INVESTIGATING THE ROLE OF COGNITIVE FLEXIBILITY IN SHAPING TEACHER ENGAGEMENT IN A SIMULATED VIRTUAL CLASSROOM

Şeyma Çağlar Özhan

Perihan Tekeli

Arif Altun

The teaching process involves complex, multifaceted relationships. For this reason, teachers’ engagement in teaching can be shaped by factors such as the teacher’s goals, the conditions of the teaching environment, and the teacher’s cognitive characteristics. Determining the impact of these cognitive, subjective, and environmental conditions on teacher engagement, which reflects teachers’ performance, can provide useful information for introducing interventions that can improve teacher education programs.

Cognitive flexibility, a metacognitive function, is defined as the ability to adapt to the situation and provide new and different solutions when an unexpected situation arises. Studies in the literature show that cognitive flexibility is negatively correlated with expertise, convergent thinking, and stress, while it has positive relationships with critical thinking, creative thinking, spatial perception, and visual memory.

This study aims to examine the effect of prospective teachers’ cognitive flexibility levels on engagement in a teaching simulation, including 40 teacher candidates. The simulation task was created by organizing the infrastructure and scenarios of the teaching simulation called SimInClass. SimInClass is a game-based, three-dimensional computer simulation designed to develop teachers in line with specific goals, leveraging the positive effects of serious games and incorporating authentic events. The focus in this environment is on classroom management training in classes with virtual students using artificial intelligence.

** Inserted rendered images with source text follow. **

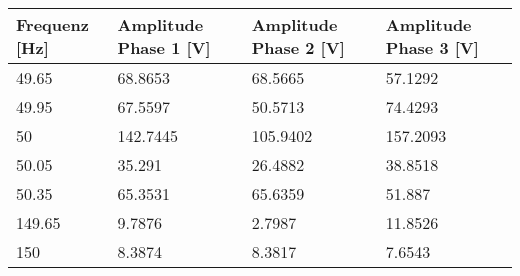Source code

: \newpage
\begin{table}[ht!]
	\centering
	\begin{tabular}{|l|l|l|l|}
		\hline
		Frequenz {[}Hz{]} & Amplitude Phase 1 {[}V{]}                                                           & Amplitude Phase 2 {[}V{]}                                                           & Amplitude Phase 3 {[}V{]}                                                           \\ \hline
		49.65             & 68.8653                                                                             & 68.5665                                                                             & 57.1292                                                                             \\ \hline
		49.95             & 67.5597                                                                             & 50.5713                                                                             & 74.4293                                                                             \\ \hline
		50                & 142.7445                                                                            & 105.9402                                                                            & 157.2093                                                                            \\ \hline
		50.05             & 35.291                                                                              & 26.4882                                                                             & 38.8518                                                                             \\ \hline
		50.35             & 65.3531                                                                             & 65.6359                                                                             & 51.887                                                                              \\ \hline
		149.65            & 9.7876                                                                              & 2.7987                                                                              & 11.8526                                                                             \\ \hline
		150               & 8.3874                                                                              & 8.3817                                                                              & 7.6543                                                                              \\ \hline

\end{tabular}
\end{table}
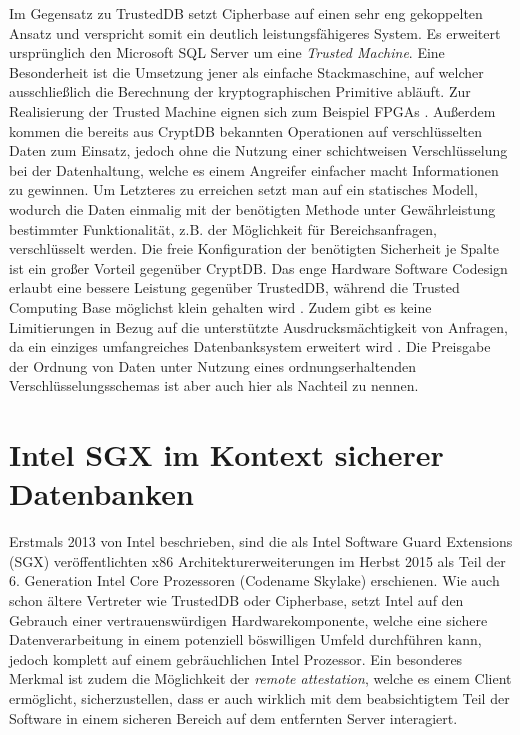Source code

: Im Gegensatz zu TrustedDB setzt Cipherbase \cite{Arasu2012}\cite{Arasu} auf einen sehr eng gekoppelten Ansatz und verspricht somit ein deutlich leistungsfähigeres System. Es erweitert ursprünglich den Microsoft SQL Server um eine \textit{Trusted Machine}. Eine Besonderheit ist die Umsetzung jener als einfache Stackmaschine, auf welcher ausschließlich die Berechnung der kryptographischen Primitive abläuft. Zur Realisierung der Trusted Machine eignen sich zum Beispiel FPGAs \cite{Arasu}. Außerdem kommen die bereits aus CryptDB bekannten Operationen auf verschlüsselten Daten zum Einsatz, jedoch ohne die Nutzung einer schichtweisen Verschlüsselung bei der Datenhaltung, welche es einem Angreifer einfacher macht Informationen zu gewinnen. Um Letzteres zu erreichen setzt man auf ein statisches Modell, wodurch die Daten einmalig mit der benötigten Methode unter Gewährleistung bestimmter Funktionalität, z.B. der Möglichkeit für Bereichsanfragen, verschlüsselt werden. Die freie Konfiguration der benötigten Sicherheit je Spalte ist ein großer Vorteil gegenüber CryptDB. Das enge Hardware Software Codesign erlaubt eine bessere Leistung gegenüber TrustedDB, während die Trusted Computing Base möglichst klein gehalten wird \cite{Arasu}. Zudem gibt es keine Limitierungen in Bezug auf die unterstützte Ausdrucksmächtigkeit von Anfragen, da ein einziges umfangreiches Datenbanksystem erweitert wird \cite{Arasu2013}. Die Preisgabe der Ordnung von Daten unter Nutzung eines ordnungserhaltenden Verschlüsselungsschemas ist aber auch hier als Nachteil zu nennen.

\section{Intel SGX im Kontext sicherer Datenbanken}
Erstmals 2013 von Intel beschrieben, sind die als Intel Software Guard Extensions (SGX) veröffentlichten x86 Architekturerweiterungen im Herbst 2015 als Teil der 6. Generation Intel Core Prozessoren (Codename Skylake) erschienen. Wie auch schon ältere Vertreter wie TrustedDB oder Cipherbase, setzt Intel auf den Gebrauch einer vertrauenswürdigen Hardwarekomponente, welche eine sichere Datenverarbeitung in einem potenziell böswilligen Umfeld durchführen kann, jedoch komplett auf einem gebräuchlichen Intel Prozessor. Ein besonderes Merkmal ist zudem die Möglichkeit der \textit{remote attestation}, welche es einem Client ermöglicht, sicherzustellen, dass er auch wirklich mit dem beabsichtigtem Teil der Software in einem sicheren Bereich auf dem entfernten Server interagiert. 

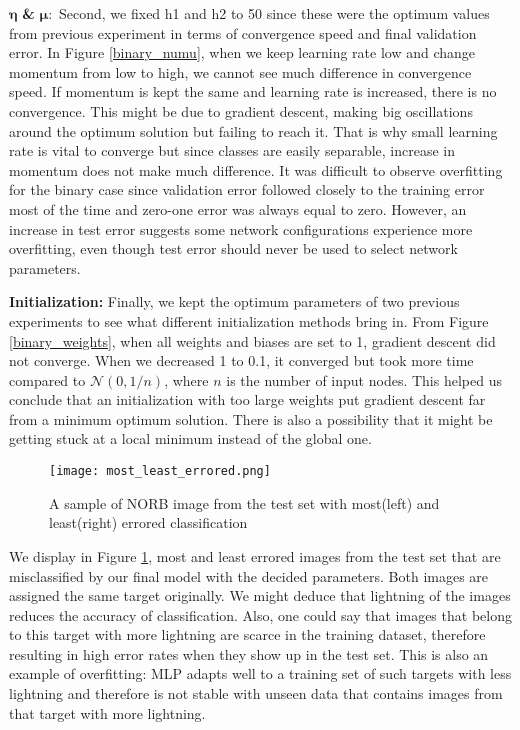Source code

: \documentclass[10pt]{article}
\begin{document}
$\boldsymbol{\eta}$ \textbf{\&} $\boldsymbol{\mu:}$ Second, we fixed h1 and h2 to 50 since these were the optimum values from previous experiment in terms of convergence speed and final validation error. In Figure \ref{binary_numu}, when we keep learning rate low and change momentum from low to high, we cannot see much difference in convergence speed. If momentum is kept the same and learning rate is increased, there is no convergence. This might be due to gradient descent, making big oscillations around the optimum solution but failing to reach it. That is why small learning rate is vital to converge but since classes are easily separable, increase in momentum does not make much difference. It was difficult to observe overfitting for the binary case since validation error followed closely to the training error most of the time and zero-one error was always equal to zero. However, an increase in test error suggests some network configurations experience more overfitting, even though test error should never be used to select network parameters.

\textbf{Initialization:} Finally, we kept the optimum parameters of two previous experiments to see what different initialization methods bring in. From Figure \ref{binary_weights}, when all weights and biases are set to 1, gradient descent did not converge. When we decreased 1 to 0.1, it converged but took more time compared to $\mathcal{N}(0, 1/n)$, where $n$ is the number of input nodes. This helped us conclude that an initialization with too large weights put gradient descent far from a minimum optimum solution. There is also a possibility that it might be getting stuck at a local minimum instead of the global one.

\begin{figure}[H]
\texttt{[image: most\_least\_errored.png]}
\centering
\caption{A sample of NORB image from the test set with most(left) and least(right) errored classification}
\label{most_least_errored}
\end{figure}

We display in Figure \ref{most_least_errored}, most and least errored images from the test set that are misclassified by our final model with the decided parameters. Both images are assigned the same target originally. We might deduce that lightning of the images reduces the accuracy of classification. Also, one could say that images that belong to this target with more lightning are scarce in the training dataset, therefore resulting in high error rates when they show up in the test set. This is also an example of overfitting: MLP adapts well to a training set of such targets with less lightning and therefore is not stable with unseen data that contains images from that target with more lightning.
\end{document}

It is recommended to measure cognitive flexibility in unexpected situations that occur in environmental conditions during cognitive performance. Therefore, the study includes cases in which undesirable behaviors are exhibited in a classroom modeled similarly to the authentic classroom teaching environment. For this purpose, engagement data was collected from the facial expressions of 40 teacher candidates in a simulation that included teaching tasks similar to those in the authentic classroom. In this way, teachers’ reactions to unexpected events in the classroom could be observed simultaneously with the application. Inferring affective and cognitive states from facial expressions is a frequently preferred method in recent years. Numerical values were determined for each unit and combinations of associated motor muscles according to the “Facial Expression Coding System (FACS).” With this system, iMotions software, an automatic cognitive-affective state recognition program from facial expressions, was used.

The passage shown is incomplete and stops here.